One of the greatest producers of historical performance data in the aerospace industry is the Space Shuttle.  One of the most critical components of the Shuttle is the Space Shuttle Main Engines (SSME).  Many interrelated SSME sensors must be monitored in real-time and compared against expected behaviors; an out of tolerance value can cause a launch scrub…in flight, a failure could be disastrous.   An on-the-pad scrub of a shuttle can cost taxpayers more than $1 Million.

 

Since 1981, SSME faults have caused 23 scrubbed launches and 29% of total Shuttle downtime.

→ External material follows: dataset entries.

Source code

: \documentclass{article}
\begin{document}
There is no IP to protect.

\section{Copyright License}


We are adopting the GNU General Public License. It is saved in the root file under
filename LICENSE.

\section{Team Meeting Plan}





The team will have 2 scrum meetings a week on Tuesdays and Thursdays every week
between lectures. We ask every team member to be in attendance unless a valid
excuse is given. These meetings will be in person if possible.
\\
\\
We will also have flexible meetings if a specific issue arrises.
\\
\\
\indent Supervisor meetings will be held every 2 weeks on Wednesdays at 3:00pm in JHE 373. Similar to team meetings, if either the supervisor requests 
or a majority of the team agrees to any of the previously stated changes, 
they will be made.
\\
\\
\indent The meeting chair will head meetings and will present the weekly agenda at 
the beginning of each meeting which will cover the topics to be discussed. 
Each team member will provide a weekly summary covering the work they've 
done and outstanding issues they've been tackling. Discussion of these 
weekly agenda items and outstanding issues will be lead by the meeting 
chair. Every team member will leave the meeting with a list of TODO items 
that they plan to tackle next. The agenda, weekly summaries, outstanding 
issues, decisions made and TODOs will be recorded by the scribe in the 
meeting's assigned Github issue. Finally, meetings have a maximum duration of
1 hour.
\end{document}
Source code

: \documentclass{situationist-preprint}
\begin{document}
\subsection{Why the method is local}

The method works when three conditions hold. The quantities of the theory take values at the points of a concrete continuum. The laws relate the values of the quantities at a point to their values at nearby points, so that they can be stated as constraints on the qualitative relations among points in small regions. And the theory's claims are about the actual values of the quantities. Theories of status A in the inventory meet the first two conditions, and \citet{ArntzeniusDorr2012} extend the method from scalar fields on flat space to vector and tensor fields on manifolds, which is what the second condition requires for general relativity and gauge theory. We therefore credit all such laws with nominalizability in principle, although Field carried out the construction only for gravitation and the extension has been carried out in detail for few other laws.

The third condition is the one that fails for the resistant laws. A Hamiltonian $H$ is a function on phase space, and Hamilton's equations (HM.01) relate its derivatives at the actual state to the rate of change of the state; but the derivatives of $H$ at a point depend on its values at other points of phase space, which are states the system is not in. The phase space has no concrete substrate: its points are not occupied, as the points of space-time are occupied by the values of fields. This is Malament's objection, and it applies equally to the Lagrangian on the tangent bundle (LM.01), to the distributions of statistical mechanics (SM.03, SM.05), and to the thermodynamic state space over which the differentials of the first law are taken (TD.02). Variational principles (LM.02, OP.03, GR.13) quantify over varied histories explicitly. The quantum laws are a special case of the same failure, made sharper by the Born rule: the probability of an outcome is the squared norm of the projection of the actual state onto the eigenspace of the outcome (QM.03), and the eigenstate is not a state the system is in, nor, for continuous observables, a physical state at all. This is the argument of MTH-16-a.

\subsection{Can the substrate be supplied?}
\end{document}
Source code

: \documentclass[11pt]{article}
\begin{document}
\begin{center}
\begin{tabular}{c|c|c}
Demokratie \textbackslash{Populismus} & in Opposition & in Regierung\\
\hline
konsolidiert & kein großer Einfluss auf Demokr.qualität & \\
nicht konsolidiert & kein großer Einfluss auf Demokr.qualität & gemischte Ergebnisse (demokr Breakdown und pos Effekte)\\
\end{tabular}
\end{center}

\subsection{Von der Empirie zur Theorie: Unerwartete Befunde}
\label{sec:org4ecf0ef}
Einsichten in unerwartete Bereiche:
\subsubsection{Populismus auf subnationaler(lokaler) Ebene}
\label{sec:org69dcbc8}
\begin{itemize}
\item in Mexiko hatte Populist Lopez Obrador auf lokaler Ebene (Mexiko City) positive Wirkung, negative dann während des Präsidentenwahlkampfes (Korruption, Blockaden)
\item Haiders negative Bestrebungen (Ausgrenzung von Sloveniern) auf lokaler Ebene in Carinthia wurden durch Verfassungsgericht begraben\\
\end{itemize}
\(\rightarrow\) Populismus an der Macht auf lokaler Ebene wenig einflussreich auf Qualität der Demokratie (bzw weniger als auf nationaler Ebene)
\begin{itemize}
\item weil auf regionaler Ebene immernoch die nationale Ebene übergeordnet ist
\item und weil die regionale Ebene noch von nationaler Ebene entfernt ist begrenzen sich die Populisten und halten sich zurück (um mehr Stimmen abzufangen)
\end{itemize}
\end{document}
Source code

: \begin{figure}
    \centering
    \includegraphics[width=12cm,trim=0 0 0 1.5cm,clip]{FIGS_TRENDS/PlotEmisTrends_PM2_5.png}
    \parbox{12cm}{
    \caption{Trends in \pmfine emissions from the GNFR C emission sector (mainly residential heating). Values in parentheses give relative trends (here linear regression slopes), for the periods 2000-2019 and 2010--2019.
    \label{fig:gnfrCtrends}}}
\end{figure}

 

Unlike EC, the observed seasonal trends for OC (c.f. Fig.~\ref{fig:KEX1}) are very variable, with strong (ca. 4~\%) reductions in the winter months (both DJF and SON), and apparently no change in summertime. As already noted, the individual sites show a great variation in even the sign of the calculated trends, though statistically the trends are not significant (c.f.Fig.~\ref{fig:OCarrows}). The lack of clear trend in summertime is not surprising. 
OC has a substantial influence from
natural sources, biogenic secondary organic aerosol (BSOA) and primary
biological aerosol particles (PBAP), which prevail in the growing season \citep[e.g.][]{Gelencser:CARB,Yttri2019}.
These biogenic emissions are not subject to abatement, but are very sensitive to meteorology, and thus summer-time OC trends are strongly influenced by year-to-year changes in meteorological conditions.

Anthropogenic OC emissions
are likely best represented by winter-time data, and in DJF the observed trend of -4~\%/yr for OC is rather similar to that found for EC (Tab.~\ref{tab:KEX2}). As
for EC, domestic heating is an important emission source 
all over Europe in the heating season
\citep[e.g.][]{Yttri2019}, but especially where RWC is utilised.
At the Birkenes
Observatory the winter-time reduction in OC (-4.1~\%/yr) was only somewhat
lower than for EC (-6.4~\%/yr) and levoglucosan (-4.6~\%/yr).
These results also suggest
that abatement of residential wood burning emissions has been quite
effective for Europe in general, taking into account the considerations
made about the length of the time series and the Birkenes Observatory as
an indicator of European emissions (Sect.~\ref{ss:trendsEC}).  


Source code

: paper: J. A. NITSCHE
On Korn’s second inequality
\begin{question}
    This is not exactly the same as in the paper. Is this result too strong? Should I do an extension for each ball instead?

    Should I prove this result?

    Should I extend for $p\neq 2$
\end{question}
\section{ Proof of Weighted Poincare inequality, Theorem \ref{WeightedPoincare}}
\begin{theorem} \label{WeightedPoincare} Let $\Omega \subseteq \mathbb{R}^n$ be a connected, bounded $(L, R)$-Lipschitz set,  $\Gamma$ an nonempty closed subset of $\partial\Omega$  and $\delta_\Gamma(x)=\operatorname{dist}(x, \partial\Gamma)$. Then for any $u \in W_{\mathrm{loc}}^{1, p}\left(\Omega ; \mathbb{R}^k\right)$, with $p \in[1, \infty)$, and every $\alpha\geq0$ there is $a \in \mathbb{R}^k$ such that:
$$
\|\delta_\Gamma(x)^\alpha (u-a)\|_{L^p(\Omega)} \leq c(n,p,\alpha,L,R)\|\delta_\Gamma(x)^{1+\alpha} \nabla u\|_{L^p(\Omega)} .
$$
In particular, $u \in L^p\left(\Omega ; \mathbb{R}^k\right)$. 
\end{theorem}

The most serious cases typically occur in the last few seconds before ignition; a launch scrub that late in the countdown usually means a period of investigation of a month or more. For example, the scrub of STS-41D at T-4 seconds forced the cancellation of another mission, plus a two-month delay.  STS-51F was aborted at T-3 seconds in July'85; two weeks later, the Shuttle had to do an abort-to-orbit when one SSME shut down prematurely.  Another T-3 second SSME malfunction, this one on STS-55, delayed launch by over a month, and the same thing happened five months later to STS-51 and in 1994, STS-68 scrubbed at an unbelievable T-1.9 seconds. 

 

ICS and NASA decided to attack this problem by looking at well-characterized actuators and valves used to gimbal the SSMEs.  The actuator at the left is one used to gimbal one of the three SSMEs on a shuttle.  Each actuator is extensively tested at the bench level as well as sub-assemblies and on the shuttle itself.  Each actuator has performance data catalogued which defines the expected operational characteristics that can be observed during operations.  Prior to launch and post-launch, experts normally have to manually sift through performance data to determine if any unexpected readings have been recorded.  For a few sensors, this is within the realm of human capabilities.  Escalate the problem to hundreds of sensors for each SSME and tie in the need for three SSMEs to operate in concert, and you quickly exceed the human capacity.  Each SSME produces 12.8M bytes of information per second.  Real-time monitoring and correlation of data from these systems requires an efficient real-time application capable of responding within milliseconds.  ICS has developed the SCL real-time executive for real-time spacecraft monitor and control, but population of the system has always proved labor intensive.  This AML tool automates the population of the Expert System toolset.

 

In partnership with Florida Institute Technology’s Dr. Phillip Chan and his students, ICS is developing algorithms that use Clustering techniques to automatically isolate groups of related values in historical data.  Groups of related data defined in each cluster represent distinct mode changes and can be represented as a signature for that group of data items.  Working in tandem with our existing intelligent technology, those mode signatures can later be recognized as nominal (or “off-nominal”) as a function of commands, time or behavior of other sensors.  In real-time the SCL executive can determine off-nominal behavior and notify an operator, another system, or safe the system by sending a series of commands to gracefully shut down.

 

 

AML techniques have isolated clusters in valve actuator current data at the left.  You can see that the behavior of one valve can be complex over short periods of time (milliseconds).  Clustering allows characterization of nominal patterns; then a deviation from the expected behavior would represent a failure that can impact the safety of the astronauts and the mission.  This is far beyond the traditional limit and range checking used in current monitoring systems.

 

 

 

 

In addition to enhanced quality and safety, capturing information and leveraging its capability for real-time monitor and control has potential for costs savings in the millions of dollars.  We expect to discover new relationships between sensors that are too complex to be seen using traditional manual processes and visual inspection.  Adaptive Control Technologies have wide applicability within as well as outside the aerospace community.  The ACT capabilities will be implemented as part of our standard data acquisition system.  ACT capabilities will benefit many of our existing and future customers.  This tool will complement our current software and join the recent addition of the NASA Ames Livingstone model-based reasoner and the JPL continuous replanner (CASPER) for autonomous operations such as the Air Force Research Laboratory’s TECHSAT-21 satellite constellation.

 

 

ICS is a privately owned company dedicated to intelligent command and control applications for mission critical systems.